[Task directions] Look at every line of the material and count the ones holding the word "fullpage". The answer is the number only.
====
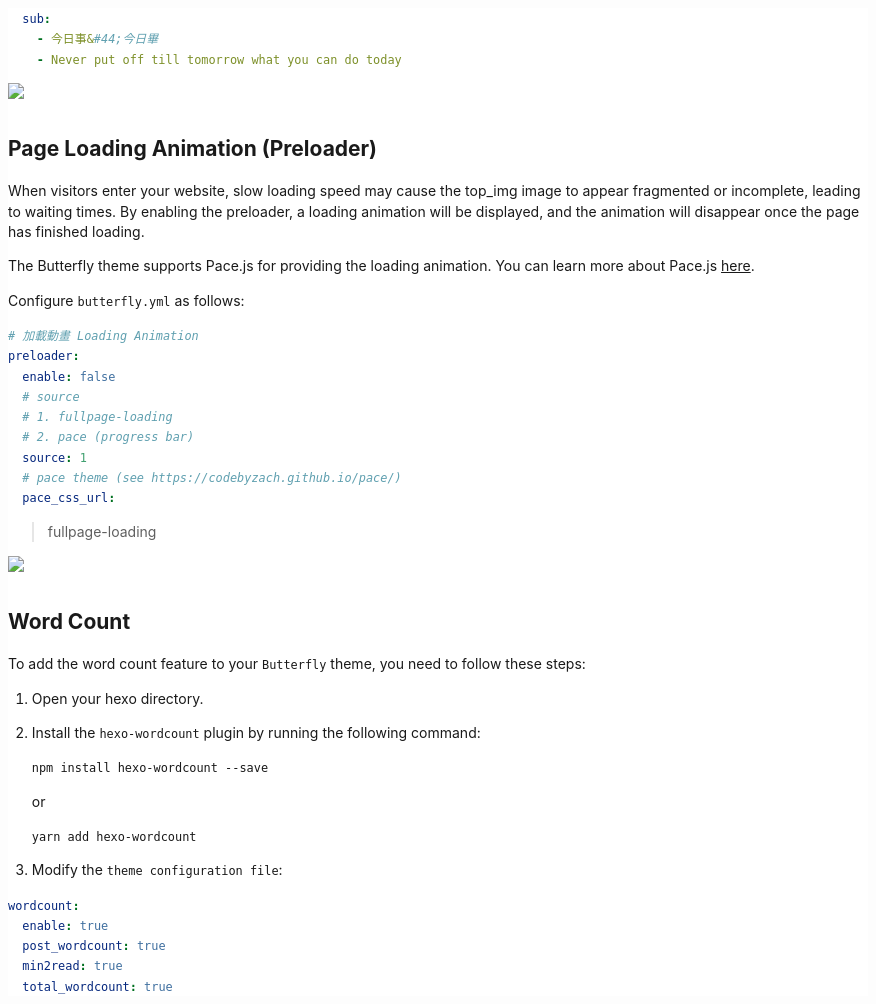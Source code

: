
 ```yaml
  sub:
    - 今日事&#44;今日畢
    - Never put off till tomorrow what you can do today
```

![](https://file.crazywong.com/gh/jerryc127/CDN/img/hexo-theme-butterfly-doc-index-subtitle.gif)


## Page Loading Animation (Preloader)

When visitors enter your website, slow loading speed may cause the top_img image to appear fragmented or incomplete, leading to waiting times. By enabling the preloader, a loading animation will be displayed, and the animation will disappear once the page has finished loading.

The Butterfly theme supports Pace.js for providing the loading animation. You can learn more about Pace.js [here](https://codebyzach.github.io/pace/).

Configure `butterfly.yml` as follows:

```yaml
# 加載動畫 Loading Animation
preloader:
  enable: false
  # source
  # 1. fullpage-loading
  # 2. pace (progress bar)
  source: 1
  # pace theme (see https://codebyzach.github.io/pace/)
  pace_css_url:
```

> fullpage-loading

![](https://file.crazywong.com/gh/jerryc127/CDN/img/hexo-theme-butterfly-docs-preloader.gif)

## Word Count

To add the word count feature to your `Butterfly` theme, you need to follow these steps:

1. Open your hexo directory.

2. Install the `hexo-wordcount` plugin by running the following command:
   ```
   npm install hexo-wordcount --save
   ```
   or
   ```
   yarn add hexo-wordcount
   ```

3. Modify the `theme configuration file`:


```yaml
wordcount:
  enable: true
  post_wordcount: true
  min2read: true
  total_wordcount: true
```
====
[Expected answer] 2